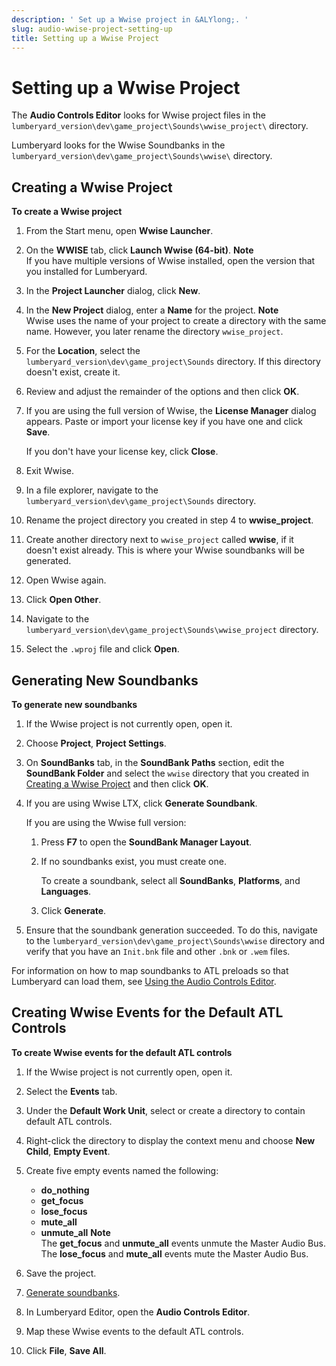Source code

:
 ```yaml
---
description: ' Set up a Wwise project in &ALYlong;. '
slug: audio-wwise-project-setting-up
title: Setting up a Wwise Project
---
```

# Setting up a Wwise Project<a name="audio-wwise-project-setting-up"></a>

The **Audio Controls Editor** looks for Wwise project files in the `lumberyard_version\dev\game_project\Sounds\wwise_project\` directory\.

Lumberyard looks for the Wwise Soundbanks in the `lumberyard_version\dev\game_project\Sounds\wwise\` directory\.

## Creating a Wwise Project<a name="audio-wwise-creating-new-project"></a>

**To create a Wwise project**

1. From the Start menu, open **Wwise Launcher**\.

1. On the **WWISE** tab, click **Launch Wwise \(64\-bit\)**\.
**Note**  
If you have multiple versions of Wwise installed, open the version that you installed for Lumberyard\.

1. In the **Project Launcher** dialog, click **New**\.

1. In the **New Project** dialog, enter a **Name** for the project\.
**Note**  
Wwise uses the name of your project to create a directory with the same name\. However, you later rename the directory `wwise_project`\.

1. For the **Location**, select the `lumberyard_version\dev\game_project\Sounds` directory\. If this directory doesn't exist, create it\.

1. Review and adjust the remainder of the options and then click **OK**\.

1. If you are using the full version of Wwise, the **License Manager** dialog appears\. Paste or import your license key if you have one and click **Save**\. 

   If you don't have your license key, click **Close**\. 

1. Exit Wwise\.

1. In a file explorer, navigate to the `lumberyard_version\dev\game_project\Sounds` directory\.

1. Rename the project directory you created in step 4 to **wwise\_project**\.

1. Create another directory next to `wwise_project` called **wwise**, if it doesn't exist already\. This is where your Wwise soundbanks will be generated\.

1. Open Wwise again\.

1. Click **Open Other**\.

1. Navigate to the `lumberyard_version\dev\game_project\Sounds\wwise_project` directory\.

1.  Select the `.wproj` file and click **Open**\.

## Generating New Soundbanks<a name="audio-wwise-generating-new-soundbanks"></a>

**To generate new soundbanks**

1. If the Wwise project is not currently open, open it\.

1. Choose **Project**, **Project Settings**\.

1. On **SoundBanks** tab, in the **SoundBank Paths** section, edit the **SoundBank Folder** and select the `wwise` directory that you created in [Creating a Wwise Project](#audio-wwise-creating-new-project) and then click **OK**\.

1. If you are using Wwise LTX, click **Generate Soundbank**\.

   If you are using the Wwise full version:

   1. Press **F7** to open the **SoundBank Manager Layout**\.

   1. If no soundbanks exist, you must create one\.

      To create a soundbank, select all **SoundBanks**, **Platforms**, and **Languages**\.

   1. Click **Generate**\.

1. Ensure that the soundbank generation succeeded\. To do this, navigate to the `lumberyard_version\dev\game_project\Sounds\wwise` directory and verify that you have an `Init.bnk` file and other `.bnk` or `.wem` files\.

For information on how to map soundbanks to ATL preloads so that Lumberyard can load them, see [Using the Audio Controls Editor](/docs/userguide/audio/atl-editor.md)\.

## Creating Wwise Events for the Default ATL Controls<a name="audio-wwise-creating-events-default-atl-controls"></a>

**To create Wwise events for the default ATL controls**

1. If the Wwise project is not currently open, open it\.

1. Select the **Events** tab\.

1. Under the **Default Work Unit**, select or create a directory to contain default ATL controls\.

1. Right\-click the directory to display the context menu and choose **New Child**, **Empty Event**\.

1. Create five empty events named the following:
   + **do\_nothing**
   + **get\_focus**
   + **lose\_focus**
   + **mute\_all**
   + **unmute\_all**
**Note**  
The **get\_focus** and **unmute\_all** events unmute the Master Audio Bus\.
The **lose\_focus** and **mute\_all** events mute the Master Audio Bus\.

1. Save the project\.

1. [Generate soundbanks](#audio-wwise-generating-new-soundbanks)\.

1. In Lumberyard Editor, open the **Audio Controls Editor**\.

1. Map these Wwise events to the default ATL controls\.

1. Click **File**, **Save All**\.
━━━━━━
### Directions for this task
Print all the entries again exactly as written, but without the pictures.

### Exercise response
Source code

:
 ```yaml
---
description: ' Set up a Wwise project in &ALYlong;. '
slug: audio-wwise-project-setting-up
title: Setting up a Wwise Project
---
```

# Setting up a Wwise Project<a name="audio-wwise-project-setting-up"></a>

The **Audio Controls Editor** looks for Wwise project files in the `lumberyard_version\dev\game_project\Sounds\wwise_project\` directory\.

Lumberyard looks for the Wwise Soundbanks in the `lumberyard_version\dev\game_project\Sounds\wwise\` directory\.

## Creating a Wwise Project<a name="audio-wwise-creating-new-project"></a>

**To create a Wwise project**

1. From the Start menu, open **Wwise Launcher**\.

1. On the **WWISE** tab, click **Launch Wwise \(64\-bit\)**\.
**Note**  
If you have multiple versions of Wwise installed, open the version that you installed for Lumberyard\.

1. In the **Project Launcher** dialog, click **New**\.

1. In the **New Project** dialog, enter a **Name** for the project\.
**Note**  
Wwise uses the name of your project to create a directory with the same name\. However, you later rename the directory `wwise_project`\.

1. For the **Location**, select the `lumberyard_version\dev\game_project\Sounds` directory\. If this directory doesn't exist, create it\.

1. Review and adjust the remainder of the options and then click **OK**\.

1. If you are using the full version of Wwise, the **License Manager** dialog appears\. Paste or import your license key if you have one and click **Save**\. 

   If you don't have your license key, click **Close**\. 

1. Exit Wwise\.

1. In a file explorer, navigate to the `lumberyard_version\dev\game_project\Sounds` directory\.

1. Rename the project directory you created in step 4 to **wwise\_project**\.

1. Create another directory next to `wwise_project` called **wwise**, if it doesn't exist already\. This is where your Wwise soundbanks will be generated\.

1. Open Wwise again\.

1. Click **Open Other**\.

1. Navigate to the `lumberyard_version\dev\game_project\Sounds\wwise_project` directory\.

1.  Select the `.wproj` file and click **Open**\.

## Generating New Soundbanks<a name="audio-wwise-generating-new-soundbanks"></a>

**To generate new soundbanks**

1. If the Wwise project is not currently open, open it\.

1. Choose **Project**, **Project Settings**\.

1. On **SoundBanks** tab, in the **SoundBank Paths** section, edit the **SoundBank Folder** and select the `wwise` directory that you created in [Creating a Wwise Project](#audio-wwise-creating-new-project) and then click **OK**\.

1. If you are using Wwise LTX, click **Generate Soundbank**\.

   If you are using the Wwise full version:

   1. Press **F7** to open the **SoundBank Manager Layout**\.

   1. If no soundbanks exist, you must create one\.

      To create a soundbank, select all **SoundBanks**, **Platforms**, and **Languages**\.

   1. Click **Generate**\.

1. Ensure that the soundbank generation succeeded\. To do this, navigate to the `lumberyard_version\dev\game_project\Sounds\wwise` directory and verify that you have an `Init.bnk` file and other `.bnk` or `.wem` files\.

For information on how to map soundbanks to ATL preloads so that Lumberyard can load them, see [Using the Audio Controls Editor](/docs/userguide/audio/atl-editor.md)\.

## Creating Wwise Events for the Default ATL Controls<a name="audio-wwise-creating-events-default-atl-controls"></a>

**To create Wwise events for the default ATL controls**

1. If the Wwise project is not currently open, open it\.

1. Select the **Events** tab\.

1. Under the **Default Work Unit**, select or create a directory to contain default ATL controls\.

1. Right\-click the directory to display the context menu and choose **New Child**, **Empty Event**\.

1. Create five empty events named the following:
   + **do\_nothing**
   + **get\_focus**
   + **lose\_focus**
   + **mute\_all**
   + **unmute\_all**
**Note**  
The **get\_focus** and **unmute\_all** events unmute the Master Audio Bus\.
The **lose\_focus** and **mute\_all** events mute the Master Audio Bus\.

1. Save the project\.

1. [Generate soundbanks](#audio-wwise-generating-new-soundbanks)\.

1. In Lumberyard Editor, open the **Audio Controls Editor**\.

1. Map these Wwise events to the default ATL controls\.

1. Click **File**, **Save All**\.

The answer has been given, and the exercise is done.